Would be it ok to house a sorority and one male? Just wondering.


----------



## shellieca (Jul 12, 2012)

cdouglas93 said:


> Does this mean you are able to keep your male and Female together without stress or fighting? I have a ten gallon currently set up with hiding spots for a sorority in the near future but until than I have my male in it. Could I just house the two together and they be fine or no?
> 
> Would be it ok to house a sorority and one male? Just wondering.



Do NOT house a male & female in the same tank. Breeding is the ONLY time they should be together & that requires special conditions.


----------



## cdouglas93 (Jan 8, 2013)

Ok thanks. That's what I thought but with that one post I got confused.
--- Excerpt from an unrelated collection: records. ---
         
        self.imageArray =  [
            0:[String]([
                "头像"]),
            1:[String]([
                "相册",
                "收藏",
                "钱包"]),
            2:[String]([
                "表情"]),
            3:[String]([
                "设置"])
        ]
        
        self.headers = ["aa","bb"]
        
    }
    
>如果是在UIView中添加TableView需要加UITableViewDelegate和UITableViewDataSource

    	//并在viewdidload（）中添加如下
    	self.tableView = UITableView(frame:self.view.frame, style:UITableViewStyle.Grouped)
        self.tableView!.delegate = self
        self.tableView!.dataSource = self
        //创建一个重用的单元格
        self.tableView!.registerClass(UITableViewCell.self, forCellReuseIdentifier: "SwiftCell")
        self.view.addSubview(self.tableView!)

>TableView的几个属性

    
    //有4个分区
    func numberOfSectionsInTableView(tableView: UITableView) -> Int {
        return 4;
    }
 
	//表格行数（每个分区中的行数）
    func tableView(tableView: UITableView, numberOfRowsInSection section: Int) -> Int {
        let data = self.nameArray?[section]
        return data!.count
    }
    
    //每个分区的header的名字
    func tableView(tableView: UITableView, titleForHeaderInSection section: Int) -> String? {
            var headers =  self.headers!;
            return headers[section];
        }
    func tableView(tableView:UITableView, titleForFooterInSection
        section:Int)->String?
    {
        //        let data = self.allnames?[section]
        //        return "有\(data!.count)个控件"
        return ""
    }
I wasn't planning on putting mine together since I already have a plan in place for what I want to do.


----------



## Bluewind (Oct 24, 2012)

It should be done for mating only. Plenty of people online will talk about how well their male and females get along, but if you notice most of those are "have been fine for weeks" kinds of posts. Just about everyone who does it, even in a big tank, will either discover injuries or death(s) from a knock-down drag out fight. It has taken some a full year, but it always happens in anything less that a heavy planted 30gal. A mondo tank is no safeguard either because sometime the females in a big sororiety just get tired of the male and kill him!
_Posted via Mobile Device_


----------



## cdouglas93 (Jan 8, 2013)

Yeah I love both all my fishes so id rather not cause them harm. I'm perfectly fine with keeping them seperated. I've thought about getting into breeding but honestly that just seems like too much stress. Don't forget to add I would have no idea what to do with the babies beyond taking them to the petstore. So no id rather just rescue the ones in need of homes haha
_Posted via Mobile Device_


----------